Code generation
Warning
These features are EXPERIMENTAL and the interface may break at any moment!
ovld supports two kinds of code generation to make things faster.
- Instance checks: Custom protocols can return code that performs the check. This code is injected directly in dispatch functions to avoid a function call when e.g. a simple equality check would suffice.
- Specializing functions: The
@code_generatordecorator on a function means that this function will receive types as arguments and must return code that will be called on the real values. The generated code will be cached for the particular type signature.

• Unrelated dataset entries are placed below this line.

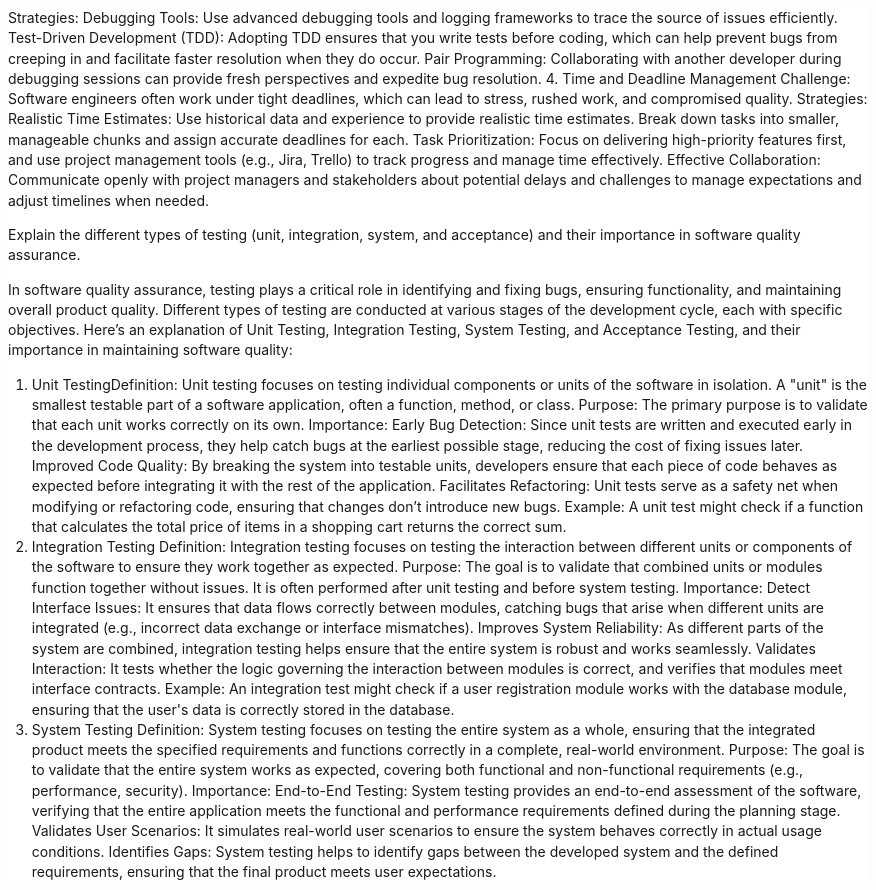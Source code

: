 Strategies:
Debugging Tools: Use advanced debugging tools and logging frameworks to trace the source of issues efficiently.
Test-Driven Development (TDD): Adopting TDD ensures that you write tests before coding, which can help prevent bugs from creeping in and facilitate faster resolution when they do occur.
Pair Programming: Collaborating with another developer during debugging sessions can provide fresh perspectives and expedite bug resolution.
4. Time and Deadline Management Challenge: Software engineers often work under tight deadlines, which can lead to stress, rushed work, and compromised quality.
Strategies:
Realistic Time Estimates: Use historical data and experience to provide realistic time estimates. Break down tasks into smaller, manageable chunks and assign accurate deadlines for each.
Task Prioritization: Focus on delivering high-priority features first, and use project management tools (e.g., Jira, Trello) to track progress and manage time effectively.
Effective Collaboration: Communicate openly with project managers and stakeholders about potential delays and challenges to manage expectations and adjust timelines when needed.

Explain the different types of testing (unit, integration, system, and acceptance) and their importance in software quality assurance.

In software quality assurance, testing plays a critical role in identifying and fixing bugs, ensuring functionality, and maintaining overall product quality. Different types of testing are conducted at various stages of the development cycle, each with specific objectives. Here’s an explanation of Unit Testing, Integration Testing, System Testing, and Acceptance Testing, and their importance in maintaining software quality:
1. Unit TestingDefinition: Unit testing focuses on testing individual components or units of the software in isolation. A "unit" is the smallest testable part of a software application, often a function, method, or class.
Purpose: The primary purpose is to validate that each unit works correctly on its own.
Importance:
Early Bug Detection: Since unit tests are written and executed early in the development process, they help catch bugs at the earliest possible stage, reducing the cost of fixing issues later.
Improved Code Quality: By breaking the system into testable units, developers ensure that each piece of code behaves as expected before integrating it with the rest of the application.
Facilitates Refactoring: Unit tests serve as a safety net when modifying or refactoring code, ensuring that changes don’t introduce new bugs.
Example: A unit test might check if a function that calculates the total price of items in a shopping cart returns the correct sum.
2. Integration Testing Definition: Integration testing focuses on testing the interaction between different units or components of the software to ensure they work together as expected.
Purpose: The goal is to validate that combined units or modules function together without issues. It is often performed after unit testing and before system testing.
Importance:
Detect Interface Issues: It ensures that data flows correctly between modules, catching bugs that arise when different units are integrated (e.g., incorrect data exchange or interface mismatches).
Improves System Reliability: As different parts of the system are combined, integration testing helps ensure that the entire system is robust and works seamlessly.
Validates Interaction: It tests whether the logic governing the interaction between modules is correct, and verifies that modules meet interface contracts.
Example: An integration test might check if a user registration module works with the database module, ensuring that the user's data is correctly stored in the database.
3. System Testing Definition: System testing focuses on testing the entire system as a whole, ensuring that the integrated product meets the specified requirements and functions correctly in a complete, real-world environment.
Purpose: The goal is to validate that the entire system works as expected, covering both functional and non-functional requirements (e.g., performance, security).
Importance:
End-to-End Testing: System testing provides an end-to-end assessment of the software, verifying that the entire application meets the functional and performance requirements defined during the planning stage.
Validates User Scenarios: It simulates real-world user scenarios to ensure the system behaves correctly in actual usage conditions.
Identifies Gaps: System testing helps to identify gaps between the developed system and the defined requirements, ensuring that the final product meets user expectations.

The ovld.Code class should be used to return generated code. Functions and data can be embedded using Code and the $x syntax. For example, return Code("$f($x, 3)", f=my_function, x=open(...)) to generate code that will call my_function with some file. Note that ovld will not necessarily use these specific symbols in the code: to make the generated code easier to read and debug, it will try to use the real names of the functions or classes you embed.
Instance checks
Here is an example of how to define an efficient Regexp check:
@dependent_check
class Regexp:
def __post_init__(self):
self.rx = re.compile(self.parameter)
def check(self, value: str):
return bool(self.rx.search(value))
def codegen(self):
return Code("bool($rx.search($arg))", rx=self.rx)

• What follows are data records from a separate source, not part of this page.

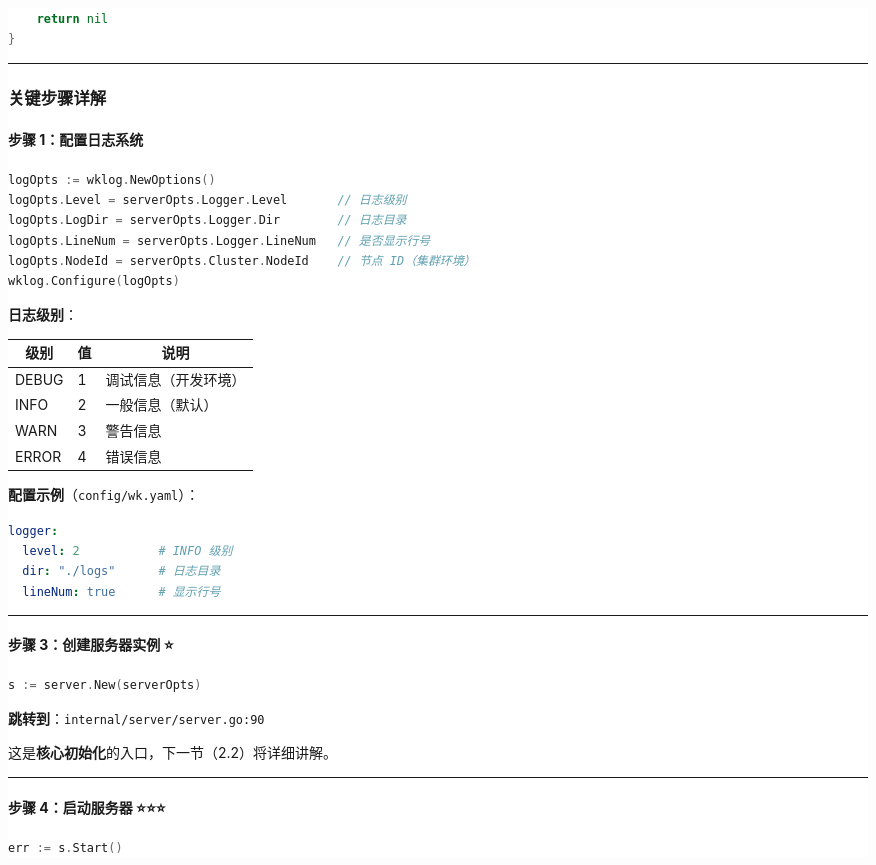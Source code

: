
 ```go
    return nil
}
```

---

### **关键步骤详解**

#### **步骤 1：配置日志系统**

```go
logOpts := wklog.NewOptions()
logOpts.Level = serverOpts.Logger.Level       // 日志级别
logOpts.LogDir = serverOpts.Logger.Dir        // 日志目录
logOpts.LineNum = serverOpts.Logger.LineNum   // 是否显示行号
logOpts.NodeId = serverOpts.Cluster.NodeId    // 节点 ID（集群环境）
wklog.Configure(logOpts)
```

**日志级别**：

| 级别 | 值 | 说明 |
|------|---|------|
| DEBUG | 1 | 调试信息（开发环境） |
| INFO | 2 | 一般信息（默认） |
| WARN | 3 | 警告信息 |
| ERROR | 4 | 错误信息 |

**配置示例**（`config/wk.yaml`）：

```yaml
logger:
  level: 2           # INFO 级别
  dir: "./logs"      # 日志目录
  lineNum: true      # 显示行号
```

---

#### **步骤 3：创建服务器实例** ⭐

```go
s := server.New(serverOpts)
```

**跳转到**：`internal/server/server.go:90`

这是**核心初始化**的入口，下一节（2.2）将详细讲解。

---

#### **步骤 4：启动服务器** ⭐⭐⭐

```go
err := s.Start()
```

The type's codegen method will be called by ovld to create code for the relevant dispatch function: instead of running, say, isinstance(arg, Regexp) it will run bool(rx.search(arg)) directly, saving some overhead.

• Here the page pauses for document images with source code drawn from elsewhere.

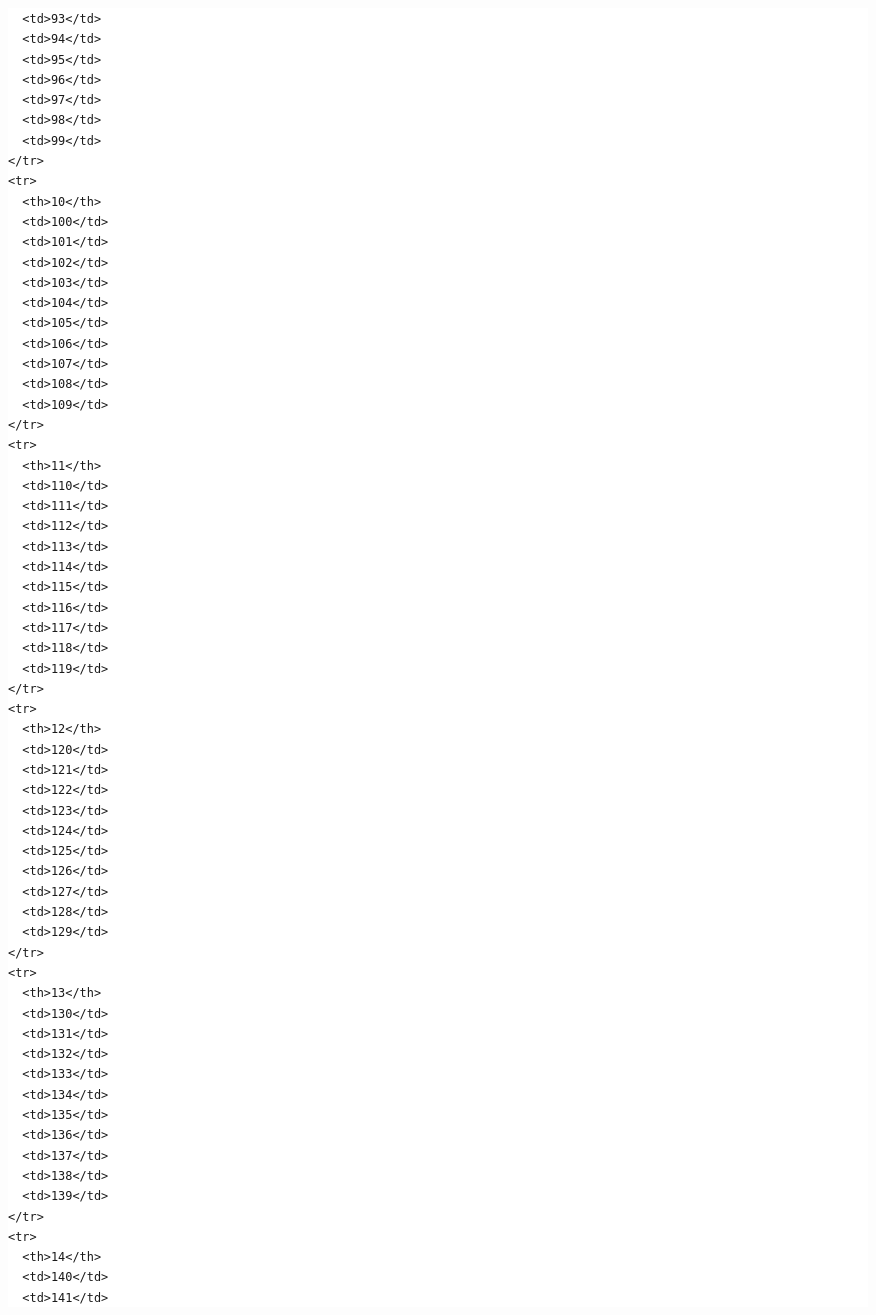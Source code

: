       <td>93</td>
      <td>94</td>
      <td>95</td>
      <td>96</td>
      <td>97</td>
      <td>98</td>
      <td>99</td>
    </tr>
    <tr>
      <th>10</th>
      <td>100</td>
      <td>101</td>
      <td>102</td>
      <td>103</td>
      <td>104</td>
      <td>105</td>
      <td>106</td>
      <td>107</td>
      <td>108</td>
      <td>109</td>
    </tr>
    <tr>
      <th>11</th>
      <td>110</td>
      <td>111</td>
      <td>112</td>
      <td>113</td>
      <td>114</td>
      <td>115</td>
      <td>116</td>
      <td>117</td>
      <td>118</td>
      <td>119</td>
    </tr>
    <tr>
      <th>12</th>
      <td>120</td>
      <td>121</td>
      <td>122</td>
      <td>123</td>
      <td>124</td>
      <td>125</td>
      <td>126</td>
      <td>127</td>
      <td>128</td>
      <td>129</td>
    </tr>
    <tr>
      <th>13</th>
      <td>130</td>
      <td>131</td>
      <td>132</td>
      <td>133</td>
      <td>134</td>
      <td>135</td>
      <td>136</td>
      <td>137</td>
      <td>138</td>
      <td>139</td>
    </tr>
    <tr>
      <th>14</th>
      <td>140</td>
      <td>141</td>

The pre-compiled regexp rx can be embedded in the generated code by passing it to Code. The special variable $arg is filled in by ovld and corresponds to the argument we want to check.
Specialized functions
This feature lets you create specialized code for certain types. For instance, if you are writing a serializer, instead of writing a generic function for dataclasses that loops over the fields, you can generate a specialized function for each dataclass where the loop is unrolled:
Without codegen:
@ovld
def serialize(x: Dataclass):
kwargs = {
f.name: recurse(getattr(x, f.name))
for f in fields(type(x))
}
return type(x)(**kwargs)
With codegen:
from ovld import Code, code_generator
@ovld
@code_generator
def serialize(x: Dataclass):
body = [f"{fld.name}=$recurse(x.{fld.name})," for fld in fields(x)]
return Code(["return $dataclass(", body, ")"], dataclass=x, recurse=recurse)
When the above is called on e.g. a Person object, the following code would be generated and called whenever a Person is passed to serialize:
def __GENERATED__(x):
return Person(
name=serialize(x.name),
hometown=serialize(x.hometown),
age=serialize(x.age),
)
All other members of the ovld work as normal, so you can focus your codegen on specific classes.
If the code generation function returns None, nothing is generated and the next matching dispatch function will be used. You may also return a function directly.
Viewing the code
If you want to look at the code ovld will generate, try something like this:
from ovld import Code, NameDatabase
code = Code(
["if x == $value:", ["print($txt)", "return True"]],
value=0,
txt="It is zero!",
)
ndb = NameDatabase() # Optional, but fill() will add variable mappings in there
print(code.fill(ndb)) # Code produced
print(ndb.variables) # Dictionary of globals to pass to eval/exec
A list is interpreted as a list of lines, and nested lists will be indented, so you don't have to care about doing that yourself.
You will see that when value and txt are simple types they will be embedded as literals, otherwise they will be represented as symbols -- the mappings are added to ndb.variables, which should be passed as the globals of the eval/execed code.